4.2 Answering Prompt (CoT + citations)

  • For THINK: produce stepwise solution and a final boxed answer, include units and sanity checks.
  • For FETCH: cite retrieved snippets (doc_id/page) and clearly separate context from reasoning.

4.3 Guardrails

  • Refuse when insufficient info; request clarifying variables; enforce unit consistency and dimensional analysis.

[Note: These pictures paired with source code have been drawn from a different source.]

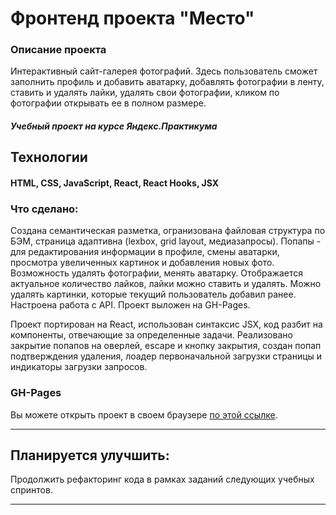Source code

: # Фронтенд проекта "Место"

### Описание проекта

Интерактивный сайт-галерея фотографий.
Здесь пользователь сможет заполнить профиль и добавить аватарку, добавлять фотографии в ленту, ставить и удалять лайки, удалять свои фотографии, кликом по фотографии открывать ее в полном размере.

##### Учебный проект на курсе Яндекс.Практикума

## Технологии

#### HTML, CSS, JavaScript, React, React Hooks, JSX

### Что сделано:

Создана семантическая разметка, огранизована файловая структура по БЭМ, страница адаптивна (lexbox, grid layout, медиазапросы).
Попапы - для редактирования информации в профиле, смены аватарки, просмотра увеличенных картинок и добавления новых фото.
Возможность удалять фотографии, менять аватарку.
Отображается актуальное количество лайков, лайки можно ставить и удалять.
Можно удалять картинки, которые текущий пользователь добавил ранее.
Настроена работа с API.
Проект выложен на GH-Pages.

Проект портирован на React, использован синтаксис JSX, код разбит на компоненты, отвечающие за определенные задачи.
Реализовано закрытие попапов на оверлей, escape и кнопку закрытия, создан попап подтверждения удаления, лоадер первоначальной загрузки страницы и индикаторы загрузки запросов.

### GH-Pages

Вы можете открыть проект в своем браузере [по этой ссылке](https://lyubafrema.github.io/mesto-react/).

---

## Планируется улучшить:

Продолжить рефакторинг кода в рамках заданий следующих учебных спринтов.

---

5) Evaluation for Fine‑Tuning

  • Intrinsic: perplexity on held‑out math/physics; reasoning trace quality (invalid steps ratio).
  • Task: accuracy on curated benchmarks (short‑answer exact match), partial credit rubric for derivations.
  • RAG: groundedness score (citation overlap), retrieval hit@k, latency p95.
  • Human‑in‑the‑loop: SME review on a rotating panel (weekly sample set).
  • Routing quality: precision/recall of THINK vs FETCH vs oracle labels; cost impact.

Entry criteria to deploy:

  • +≥8% accuracy gain vs baseline on task set,
  • ≤1% unit‑inconsistency rate,
  • ≥20% reduction in retrieval calls at equal or better accuracy.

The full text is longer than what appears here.